As we approach the end of our journey, one question pops up in our head: was it worthy? Why did we face all the challenges of this new paradigm introduced by Metal? What exactly did we gain from all this? What is life?
Fortunately for us, Xcode comes with several tools that will let us answer these questions (maybe not the last one). So, without further ado, let’s take a look at them…
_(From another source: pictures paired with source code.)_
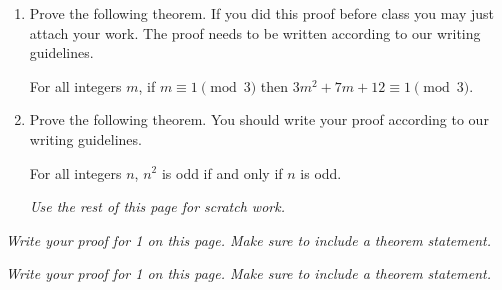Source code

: \documentclass[11pt,answers]{exam}
\begin{document}
\begin{enumerate}
\item Prove the following theorem. If you did this proof before class you may just attach your work. The proof needs to be written according to our writing guidelines.

\begin{center}
For all integers $m$, if $m\equiv 1 \pmod{3}$ then $3m^2+7m+12\equiv 1 \pmod{3}$.
\end{center}


\item Prove the following theorem. You should write your proof according to our writing guidelines.

\begin{center}
For all integers $n$, $n^2$ is odd if and only if $n$ is odd.
\end{center}


\emph{Use the rest of this page for scratch work.}


\end{enumerate}

\newpage

\emph{Write your proof for 1 on this page. Make sure to include a theorem statement.}


\newpage

\emph{Write your proof for 1 on this page. Make sure to include a theorem statement.}
\end{document}
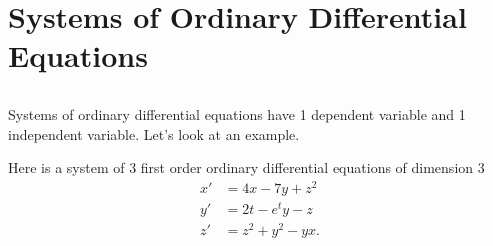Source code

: \newpage
\section{Systems of Ordinary Differential Equations}
\subsection{}
Systems of ordinary differential equations have 1 dependent variable and 1 independent variable. Let's look at an example.

\begin{eg}
  Here is a system of 3 first order ordinary differential equations of dimension 3 
  \begin{align*}
    x'&=4x-7y+z^2\\
    y'&=2t-e^{t}y-z\\
    z'&=z^2+y^2-yx
  .\end{align*}
\end{eg}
The following image shows a capture of a single frame in Le Voyage:
On the left, we have the Frame Navigator displaying all states and draw calls present on the frame, grouped by type (i.e. render encoder, command buffers, data buffers, etc). There’s an option to switch between viewing the frame by draw calls or by performance. I find the latter one much more useful when looking for optimization points, due to the timings displayed for each operation:
In the center of the screen we have the Attachment Viewer. Since Crimild does not support multiple attachments for Metal at the moment, only the first color attachment is shown above.
It’s important to note that, as we move in the frame navigator, the attachment color can display partial results. For example, it’s possible to display the scene with and without the post-processing filter by selecting the corresponding render command encoder on the left.
The Resource Inspector will show all resources currently in use for the given frame
Notice both source and accumulation framebuffer objects in the right hand panel, as well as textures and data buffers. For textures, we can see not only the source image, but also mipmap levels, cube maps, etc. Regarding buffers, we can check their contents as well.
Finally, the State Inspector is shown at the bottom of the screen, allowing us to inspect properties for all available Metal objects.
Moving on, there’s the GPU report providing measurements in frames per second and timings for both CPU and GPU processes. The most expensive render operations are shown as well, indicating which shaders and draw calls we should focus when optimizing.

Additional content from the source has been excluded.